__EXERCISE INSTRUCTIONS__:
Please repeat, from the entries that follow, the lines from the one containing "much does it" through the one containing "pets are available" exactly, adding nothing.

(Items from a dataset)

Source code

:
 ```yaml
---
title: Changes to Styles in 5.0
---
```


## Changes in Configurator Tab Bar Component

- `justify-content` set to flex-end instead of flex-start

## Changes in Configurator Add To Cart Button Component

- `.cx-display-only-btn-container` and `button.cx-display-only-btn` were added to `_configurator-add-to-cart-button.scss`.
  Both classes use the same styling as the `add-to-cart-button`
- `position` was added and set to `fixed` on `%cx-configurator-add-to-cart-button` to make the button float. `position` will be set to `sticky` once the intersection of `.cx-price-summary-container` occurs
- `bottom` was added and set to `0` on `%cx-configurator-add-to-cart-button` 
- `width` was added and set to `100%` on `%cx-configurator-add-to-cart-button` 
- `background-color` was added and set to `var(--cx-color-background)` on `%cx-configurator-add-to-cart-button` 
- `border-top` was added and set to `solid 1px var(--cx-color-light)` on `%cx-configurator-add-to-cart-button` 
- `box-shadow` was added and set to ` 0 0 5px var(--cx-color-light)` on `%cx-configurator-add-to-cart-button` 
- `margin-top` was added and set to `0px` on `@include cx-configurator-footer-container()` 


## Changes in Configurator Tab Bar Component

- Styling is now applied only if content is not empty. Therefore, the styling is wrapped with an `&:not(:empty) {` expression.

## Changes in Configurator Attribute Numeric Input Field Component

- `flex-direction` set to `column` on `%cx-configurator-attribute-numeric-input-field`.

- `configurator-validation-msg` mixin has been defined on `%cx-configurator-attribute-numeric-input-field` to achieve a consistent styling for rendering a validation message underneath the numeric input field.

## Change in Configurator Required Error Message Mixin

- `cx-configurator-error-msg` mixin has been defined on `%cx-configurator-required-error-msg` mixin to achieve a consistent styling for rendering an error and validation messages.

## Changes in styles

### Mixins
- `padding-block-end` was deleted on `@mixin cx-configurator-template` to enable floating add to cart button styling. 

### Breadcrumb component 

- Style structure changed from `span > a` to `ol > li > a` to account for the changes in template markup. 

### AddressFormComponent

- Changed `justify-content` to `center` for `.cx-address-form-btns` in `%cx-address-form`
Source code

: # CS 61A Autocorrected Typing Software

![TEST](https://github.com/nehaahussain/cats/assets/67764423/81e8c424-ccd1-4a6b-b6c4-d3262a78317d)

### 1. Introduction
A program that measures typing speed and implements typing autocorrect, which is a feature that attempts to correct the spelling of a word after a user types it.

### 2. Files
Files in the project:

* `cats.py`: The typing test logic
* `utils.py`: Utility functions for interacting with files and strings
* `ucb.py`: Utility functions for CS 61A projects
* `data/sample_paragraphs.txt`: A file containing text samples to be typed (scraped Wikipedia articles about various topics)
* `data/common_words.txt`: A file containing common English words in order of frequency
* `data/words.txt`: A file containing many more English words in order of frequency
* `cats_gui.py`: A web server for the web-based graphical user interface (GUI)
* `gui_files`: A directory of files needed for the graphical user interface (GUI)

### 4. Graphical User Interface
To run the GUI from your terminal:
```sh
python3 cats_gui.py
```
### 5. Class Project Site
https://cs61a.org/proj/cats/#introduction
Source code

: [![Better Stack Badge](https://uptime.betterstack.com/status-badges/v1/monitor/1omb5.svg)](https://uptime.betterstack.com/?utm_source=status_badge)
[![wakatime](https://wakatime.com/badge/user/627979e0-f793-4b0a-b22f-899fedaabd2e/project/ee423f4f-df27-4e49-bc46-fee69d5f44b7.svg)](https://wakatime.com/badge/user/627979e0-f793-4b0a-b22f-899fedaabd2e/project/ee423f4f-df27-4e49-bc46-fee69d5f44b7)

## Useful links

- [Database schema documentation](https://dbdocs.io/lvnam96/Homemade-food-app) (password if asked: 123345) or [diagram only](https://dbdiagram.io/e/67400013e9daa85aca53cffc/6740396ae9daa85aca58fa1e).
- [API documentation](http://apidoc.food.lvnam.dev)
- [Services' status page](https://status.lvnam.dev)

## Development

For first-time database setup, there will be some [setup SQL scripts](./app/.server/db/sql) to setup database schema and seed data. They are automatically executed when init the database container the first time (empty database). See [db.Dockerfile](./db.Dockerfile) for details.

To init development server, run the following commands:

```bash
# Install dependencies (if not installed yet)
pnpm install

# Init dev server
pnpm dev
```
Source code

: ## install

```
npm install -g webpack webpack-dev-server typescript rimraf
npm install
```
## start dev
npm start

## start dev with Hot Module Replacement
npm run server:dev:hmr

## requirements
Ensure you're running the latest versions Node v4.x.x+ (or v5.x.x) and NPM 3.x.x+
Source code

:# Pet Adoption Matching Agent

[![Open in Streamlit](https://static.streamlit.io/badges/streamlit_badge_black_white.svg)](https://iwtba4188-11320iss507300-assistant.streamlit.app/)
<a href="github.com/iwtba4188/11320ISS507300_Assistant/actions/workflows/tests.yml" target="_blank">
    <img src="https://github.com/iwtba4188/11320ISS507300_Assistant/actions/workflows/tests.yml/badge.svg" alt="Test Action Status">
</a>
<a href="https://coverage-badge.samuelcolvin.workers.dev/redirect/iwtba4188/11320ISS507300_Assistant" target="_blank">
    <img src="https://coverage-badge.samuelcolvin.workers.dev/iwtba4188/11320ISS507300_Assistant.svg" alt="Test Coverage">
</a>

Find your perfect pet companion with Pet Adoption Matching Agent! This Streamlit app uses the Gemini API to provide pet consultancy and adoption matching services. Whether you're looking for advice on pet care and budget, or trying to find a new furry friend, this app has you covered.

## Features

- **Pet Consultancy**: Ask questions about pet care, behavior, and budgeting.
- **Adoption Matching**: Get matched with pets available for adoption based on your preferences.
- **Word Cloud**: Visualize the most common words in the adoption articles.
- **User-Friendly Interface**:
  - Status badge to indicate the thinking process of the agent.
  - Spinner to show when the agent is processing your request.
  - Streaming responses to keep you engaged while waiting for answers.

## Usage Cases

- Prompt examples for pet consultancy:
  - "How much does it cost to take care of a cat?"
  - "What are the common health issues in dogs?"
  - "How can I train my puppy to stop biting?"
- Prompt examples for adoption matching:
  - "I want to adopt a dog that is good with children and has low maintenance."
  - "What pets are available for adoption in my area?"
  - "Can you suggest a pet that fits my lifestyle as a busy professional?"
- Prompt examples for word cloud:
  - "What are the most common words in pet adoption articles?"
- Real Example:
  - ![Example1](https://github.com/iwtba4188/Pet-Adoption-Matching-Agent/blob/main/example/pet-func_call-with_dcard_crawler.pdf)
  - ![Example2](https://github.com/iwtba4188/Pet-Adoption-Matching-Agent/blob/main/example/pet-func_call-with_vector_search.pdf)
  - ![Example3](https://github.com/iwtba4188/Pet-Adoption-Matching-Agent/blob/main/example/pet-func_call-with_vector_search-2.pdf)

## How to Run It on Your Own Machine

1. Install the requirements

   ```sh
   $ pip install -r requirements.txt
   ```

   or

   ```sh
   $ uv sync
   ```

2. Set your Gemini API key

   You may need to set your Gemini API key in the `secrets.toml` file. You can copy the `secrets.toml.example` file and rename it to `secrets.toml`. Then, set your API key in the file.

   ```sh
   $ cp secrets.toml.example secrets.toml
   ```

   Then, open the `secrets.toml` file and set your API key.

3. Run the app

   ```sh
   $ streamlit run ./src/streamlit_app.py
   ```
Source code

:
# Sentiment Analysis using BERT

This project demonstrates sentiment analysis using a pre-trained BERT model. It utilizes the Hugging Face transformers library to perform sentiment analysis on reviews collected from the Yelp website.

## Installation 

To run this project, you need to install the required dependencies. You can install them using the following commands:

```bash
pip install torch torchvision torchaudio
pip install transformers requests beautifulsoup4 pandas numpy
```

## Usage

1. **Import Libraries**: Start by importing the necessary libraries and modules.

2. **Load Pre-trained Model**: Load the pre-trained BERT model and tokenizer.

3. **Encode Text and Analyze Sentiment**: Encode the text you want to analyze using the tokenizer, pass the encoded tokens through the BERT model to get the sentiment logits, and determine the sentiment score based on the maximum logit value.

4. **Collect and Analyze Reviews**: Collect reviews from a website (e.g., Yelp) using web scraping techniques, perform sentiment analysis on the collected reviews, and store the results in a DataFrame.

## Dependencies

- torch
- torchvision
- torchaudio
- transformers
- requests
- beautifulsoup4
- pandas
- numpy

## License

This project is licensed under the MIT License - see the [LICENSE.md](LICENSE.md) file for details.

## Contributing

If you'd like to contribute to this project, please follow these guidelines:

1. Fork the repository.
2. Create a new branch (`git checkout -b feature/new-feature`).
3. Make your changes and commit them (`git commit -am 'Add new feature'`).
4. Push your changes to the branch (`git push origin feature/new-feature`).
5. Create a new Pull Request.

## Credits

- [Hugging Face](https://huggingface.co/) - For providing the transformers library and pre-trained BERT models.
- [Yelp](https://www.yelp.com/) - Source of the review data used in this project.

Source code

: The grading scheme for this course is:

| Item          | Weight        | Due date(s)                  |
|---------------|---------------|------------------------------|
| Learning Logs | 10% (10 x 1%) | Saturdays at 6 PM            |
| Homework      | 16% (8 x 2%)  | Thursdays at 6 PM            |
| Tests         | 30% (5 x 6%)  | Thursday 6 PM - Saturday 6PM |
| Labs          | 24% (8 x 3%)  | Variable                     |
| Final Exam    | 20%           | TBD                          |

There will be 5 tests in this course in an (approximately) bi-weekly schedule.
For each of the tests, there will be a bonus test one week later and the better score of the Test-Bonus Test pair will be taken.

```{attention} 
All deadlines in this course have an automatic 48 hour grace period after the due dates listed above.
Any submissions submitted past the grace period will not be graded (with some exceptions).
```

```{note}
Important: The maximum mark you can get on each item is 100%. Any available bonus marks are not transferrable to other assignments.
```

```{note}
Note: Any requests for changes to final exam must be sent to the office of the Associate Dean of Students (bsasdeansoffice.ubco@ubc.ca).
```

__RESPONSE FOR THIS EXERCISE__:
  - "How much does it cost to take care of a cat?"
  - "What are the common health issues in dogs?"
  - "How can I train my puppy to stop biting?"
- Prompt examples for adoption matching:
  - "I want to adopt a dog that is good with children and has low maintenance."
  - "What pets are available for adoption in my area?"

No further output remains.